After all, they are not responsible for the sad state of affairs that is North Carolina politics and race relations and they did not encourage any prosecutorial misconduct.
Friday, May 4, 2007 is the commencement date at North Carolina Central University and May 7, 2007 is the final day of the examination period at Duke for its spring semester.
The spring term already is ruined for Reade Seligmann and Collin Finnerty, and David Evans was lucky enough to graduate before being indicted, so putting an end to the Duke case at the end of the current school year is a tolerable way to end what has been intolerable: egregious abuse of prosecutorial power for personal advancement and attempted framing in the first degree as reparation for the sins of white racism.
If the remaining charges are not dismissed voluntarily by then (and, of course, they should be), then the motion to suppress will be heard. Will Crystal Gail Mangum appear to testify under oath after seeing what happened to Mr. Nifong? If not, case dismissed. If so, after the cross-examination, Judge Smith will see fit to grant the motion to suppress and the case will end. [Note: Tawana Brawley avoided testifying under oath.]

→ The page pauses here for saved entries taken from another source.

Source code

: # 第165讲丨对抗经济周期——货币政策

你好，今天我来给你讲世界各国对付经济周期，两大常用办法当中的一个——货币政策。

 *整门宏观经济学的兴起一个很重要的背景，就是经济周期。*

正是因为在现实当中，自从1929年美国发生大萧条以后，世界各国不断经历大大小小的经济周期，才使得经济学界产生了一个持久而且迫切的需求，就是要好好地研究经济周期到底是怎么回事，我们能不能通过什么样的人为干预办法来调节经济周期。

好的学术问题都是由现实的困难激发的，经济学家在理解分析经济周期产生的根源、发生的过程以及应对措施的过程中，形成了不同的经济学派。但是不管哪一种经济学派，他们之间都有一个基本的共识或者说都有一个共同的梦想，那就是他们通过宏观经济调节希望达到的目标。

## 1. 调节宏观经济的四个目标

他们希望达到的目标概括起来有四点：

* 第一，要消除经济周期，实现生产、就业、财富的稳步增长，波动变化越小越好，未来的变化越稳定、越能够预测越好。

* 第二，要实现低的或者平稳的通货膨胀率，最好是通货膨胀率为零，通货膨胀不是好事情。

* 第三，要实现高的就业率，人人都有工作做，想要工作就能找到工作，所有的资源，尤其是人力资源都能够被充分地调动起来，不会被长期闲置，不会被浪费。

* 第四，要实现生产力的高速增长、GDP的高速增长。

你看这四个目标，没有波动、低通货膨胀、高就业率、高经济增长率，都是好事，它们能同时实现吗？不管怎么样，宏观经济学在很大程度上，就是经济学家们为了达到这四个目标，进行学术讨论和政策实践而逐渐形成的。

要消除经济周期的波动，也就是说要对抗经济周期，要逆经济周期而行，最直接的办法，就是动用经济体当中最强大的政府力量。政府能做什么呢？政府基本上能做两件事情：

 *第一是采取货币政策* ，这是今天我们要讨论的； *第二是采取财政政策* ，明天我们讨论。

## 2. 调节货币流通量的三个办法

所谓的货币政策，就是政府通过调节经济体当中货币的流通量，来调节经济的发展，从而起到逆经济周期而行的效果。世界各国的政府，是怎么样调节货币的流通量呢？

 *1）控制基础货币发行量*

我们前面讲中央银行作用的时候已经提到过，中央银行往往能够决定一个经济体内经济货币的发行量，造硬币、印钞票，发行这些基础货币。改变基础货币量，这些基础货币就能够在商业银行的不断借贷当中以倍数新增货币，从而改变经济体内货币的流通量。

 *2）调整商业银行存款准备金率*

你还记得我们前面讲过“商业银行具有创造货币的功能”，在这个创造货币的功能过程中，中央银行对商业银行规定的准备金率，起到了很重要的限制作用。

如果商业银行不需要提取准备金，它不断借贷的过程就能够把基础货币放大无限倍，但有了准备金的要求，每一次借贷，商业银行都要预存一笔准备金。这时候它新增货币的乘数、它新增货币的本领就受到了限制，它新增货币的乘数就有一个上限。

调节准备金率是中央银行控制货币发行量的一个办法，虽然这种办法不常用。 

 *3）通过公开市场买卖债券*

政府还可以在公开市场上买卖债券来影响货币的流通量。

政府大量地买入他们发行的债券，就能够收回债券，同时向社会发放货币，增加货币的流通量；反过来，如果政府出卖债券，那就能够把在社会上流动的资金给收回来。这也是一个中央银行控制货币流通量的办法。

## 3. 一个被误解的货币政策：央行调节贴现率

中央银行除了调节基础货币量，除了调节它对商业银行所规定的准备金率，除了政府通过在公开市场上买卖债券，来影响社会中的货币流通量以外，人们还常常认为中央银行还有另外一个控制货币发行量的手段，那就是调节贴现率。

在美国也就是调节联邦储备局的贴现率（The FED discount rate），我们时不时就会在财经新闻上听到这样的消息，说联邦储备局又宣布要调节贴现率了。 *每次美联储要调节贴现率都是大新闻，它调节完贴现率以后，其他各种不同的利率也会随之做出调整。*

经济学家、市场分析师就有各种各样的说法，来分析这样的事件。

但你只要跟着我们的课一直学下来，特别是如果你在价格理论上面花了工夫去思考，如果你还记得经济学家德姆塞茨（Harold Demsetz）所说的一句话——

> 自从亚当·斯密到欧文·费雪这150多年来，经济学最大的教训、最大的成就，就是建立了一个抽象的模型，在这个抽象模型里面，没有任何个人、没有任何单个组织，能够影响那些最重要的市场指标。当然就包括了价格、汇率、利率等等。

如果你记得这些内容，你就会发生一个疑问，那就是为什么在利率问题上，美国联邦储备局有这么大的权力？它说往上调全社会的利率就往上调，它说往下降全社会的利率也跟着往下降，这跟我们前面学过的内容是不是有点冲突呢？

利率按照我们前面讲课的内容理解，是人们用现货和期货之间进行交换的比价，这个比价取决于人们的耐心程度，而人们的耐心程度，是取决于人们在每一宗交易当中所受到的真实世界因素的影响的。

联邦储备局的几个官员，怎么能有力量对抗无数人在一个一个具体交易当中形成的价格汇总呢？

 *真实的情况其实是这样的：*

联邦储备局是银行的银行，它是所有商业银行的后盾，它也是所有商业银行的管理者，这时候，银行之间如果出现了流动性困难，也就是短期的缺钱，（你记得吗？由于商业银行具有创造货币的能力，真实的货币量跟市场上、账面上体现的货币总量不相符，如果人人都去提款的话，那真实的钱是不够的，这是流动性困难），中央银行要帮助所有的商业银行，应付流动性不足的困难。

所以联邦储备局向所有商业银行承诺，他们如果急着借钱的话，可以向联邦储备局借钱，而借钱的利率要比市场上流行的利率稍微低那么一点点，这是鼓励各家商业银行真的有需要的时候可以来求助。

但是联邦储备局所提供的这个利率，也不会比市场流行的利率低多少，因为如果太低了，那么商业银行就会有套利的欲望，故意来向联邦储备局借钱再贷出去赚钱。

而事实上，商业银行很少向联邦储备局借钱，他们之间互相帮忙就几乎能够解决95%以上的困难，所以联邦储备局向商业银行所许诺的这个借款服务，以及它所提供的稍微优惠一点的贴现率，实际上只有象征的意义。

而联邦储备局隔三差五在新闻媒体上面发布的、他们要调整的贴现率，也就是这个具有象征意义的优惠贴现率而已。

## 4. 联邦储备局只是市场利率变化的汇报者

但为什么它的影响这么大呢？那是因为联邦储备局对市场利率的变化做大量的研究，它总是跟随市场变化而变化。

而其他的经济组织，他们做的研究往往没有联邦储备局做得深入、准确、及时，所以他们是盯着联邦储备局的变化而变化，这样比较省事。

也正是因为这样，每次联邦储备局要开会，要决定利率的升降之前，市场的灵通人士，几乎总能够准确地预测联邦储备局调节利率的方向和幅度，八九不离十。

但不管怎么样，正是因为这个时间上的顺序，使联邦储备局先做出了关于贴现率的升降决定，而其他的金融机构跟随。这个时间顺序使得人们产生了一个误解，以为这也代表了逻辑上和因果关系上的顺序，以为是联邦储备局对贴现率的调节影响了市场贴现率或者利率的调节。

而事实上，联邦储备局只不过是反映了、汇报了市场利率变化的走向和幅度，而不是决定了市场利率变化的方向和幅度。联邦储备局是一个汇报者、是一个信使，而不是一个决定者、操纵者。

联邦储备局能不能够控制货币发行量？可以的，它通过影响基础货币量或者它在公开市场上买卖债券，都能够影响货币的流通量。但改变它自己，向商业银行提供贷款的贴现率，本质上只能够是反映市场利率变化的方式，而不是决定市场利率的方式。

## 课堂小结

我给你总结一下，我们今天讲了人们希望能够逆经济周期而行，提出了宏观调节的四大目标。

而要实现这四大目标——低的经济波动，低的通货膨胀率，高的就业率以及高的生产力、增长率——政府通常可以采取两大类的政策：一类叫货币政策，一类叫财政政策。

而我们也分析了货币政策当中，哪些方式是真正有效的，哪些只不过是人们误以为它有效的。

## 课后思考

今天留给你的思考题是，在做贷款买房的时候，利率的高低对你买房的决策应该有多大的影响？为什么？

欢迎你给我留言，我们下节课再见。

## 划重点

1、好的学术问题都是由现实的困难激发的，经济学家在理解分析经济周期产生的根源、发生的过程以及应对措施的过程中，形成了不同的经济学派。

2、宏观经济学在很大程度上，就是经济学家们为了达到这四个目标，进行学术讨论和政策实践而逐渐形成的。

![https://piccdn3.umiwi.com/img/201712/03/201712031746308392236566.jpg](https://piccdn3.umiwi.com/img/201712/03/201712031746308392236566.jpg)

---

Tony Soprano is among many who are disappointed, distressed, dismayed and/or disgusted that the replacement prosecutors have not dismissed the remaining charges yet, but he is not blaming the defense team.
"We don't know. What if the SP [Special Prosecutor] indicated to the Defense attorneys they are leaning towards defending those motions in court and taking this to trial, but I haven't made my final decision?
"Cheshire could be thinking that he wants to give maximum time for the SP to drop the case - and doesn't want the SP to put his energy into preparing to defend motions in court in Late Feb.
"It's possible Cheshire was presented with Multiple options - and they were all poor.
"I could see the Defense team being shocked at that revelation - it's shocking to us!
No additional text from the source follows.